Jonah Charlton and Mac Stone

More than 300 students are participating in today’s ETHS Day of Silence in an effort to spread awareness about the silencing effects of harassment towards members of the LGBTQIA+ community.

“The Day of Silence is an opportunity to partake in a different form of protest and serves as a way to bring attention to LGBTQ+ issues,” Day of Silence participant and senior Yolanda Odufuwa said. “For me, this event is about disrupting spaces that continually ignore and disapprove of queer and trans people.”

Today marks the 21st time that students will participate in the Day of Silence at ETHS, but the day itself reaches much further than the walls of ETHS The Day of Silence was first organized at the University of Virginia in 1996 as just over 150 participants did not speak throughout their days, according to the Gay, Lesbian and Straight Education Network (GLSEN), but student organizers took the event to the national stage the following year.

The day is now sponsored and organized by GLSEN which reports that in 2008 (the most recent statistic available), hundreds of thousands of students and faculty at more than 8,000 schools across the US partook in the event. Last year, participants hailed from all 50 US states, as well as from multiple countries around the world and attended grade schools, middle schools, high schools and colleges.

At ETHS, the Day of Silence is a run through the Gender and Sexuality Alliance Club (GSA). While GSA sponsors help coordinate the event, the day is student run and organized. Students this year are attempting to inform those who participate what the day is truly about.

“This year, [students] are trying to shift what the Day of Silence does and how it works at ETHS, because they’re concerned that the message of why people participate in the Day of Silence is lost on the general students population,” GSA Sponsor William Farmer said. “While the faculty may understand why students do it, we have some students who just participate without knowing its purpose and more for school avoidance.”

In addition to spreading awareness on what the Day of Silence is about, some students are attempting to share their stories of silence in order to get other students involved and broaden the meaning of the day for others.

“Evanston is a wonderful environment to exist and come out as a queer person but coming out is still hard and can be difficult for many LGBTQ+ people,” Day of Silence participant and junior Owen Lindsey explained. “I wanted to use our standing as an open, inclusive environment to create a pedestal for the voices of those that still are silenced, not having the same privileges as many out queer people.”

Additionally, students want to inform others that the Day of Silence is not the only way to bring light to the everyday problems that the LGBTQIA+ community faces.

“I hope people learn that there are many different ways to engage and bring attention to LGBTQ+ issues, the Day of Silence is simply one method,” Odufuwa said. “It’s our job to continue working and pushing for change and speaking up every day after that. Some people are more interested in their comfort level than justice, that is unacceptable. That’s why it’s important to highlight these topics.”
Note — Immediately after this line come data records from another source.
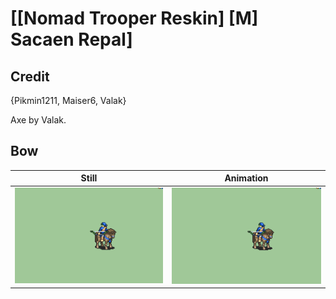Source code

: # [\[Nomad Trooper Reskin\] \[M\] Sacaen Repal]

## Credit

{Pikmin1211, Maiser6, Valak}

Axe by Valak.

## Bow

| Still | Animation |
| :---: | :-------: |
| ![Bow still](./Bow_000.png) | ![Bow animation](./Bow.gif) |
Along with highlight present topics, students are starting new traditions for the Day of Silence, such as the Emerging Voices program.

“Emerging Voices is a new Day of Silence tradition we’re starting this year at ETHS,” Lindsey said. “The premise is that LGBTQ+ people spend years of their lives in silence, and in the face of that we want to bring some of their anonymous stories into the open.”

Sweeney also believes that Emerging Voices will not only will this benefit those being silenced, but bystanders as well.

“ETHS falls short in its lessons in empathetic narratives of queer students,” Sweeney said. “To bring our own E-Town education to the Day of Silence, I thought that sharing stories would let our bystanders be directly involved in the queer community by hearing the stories of silenced LGBTQ+ students.”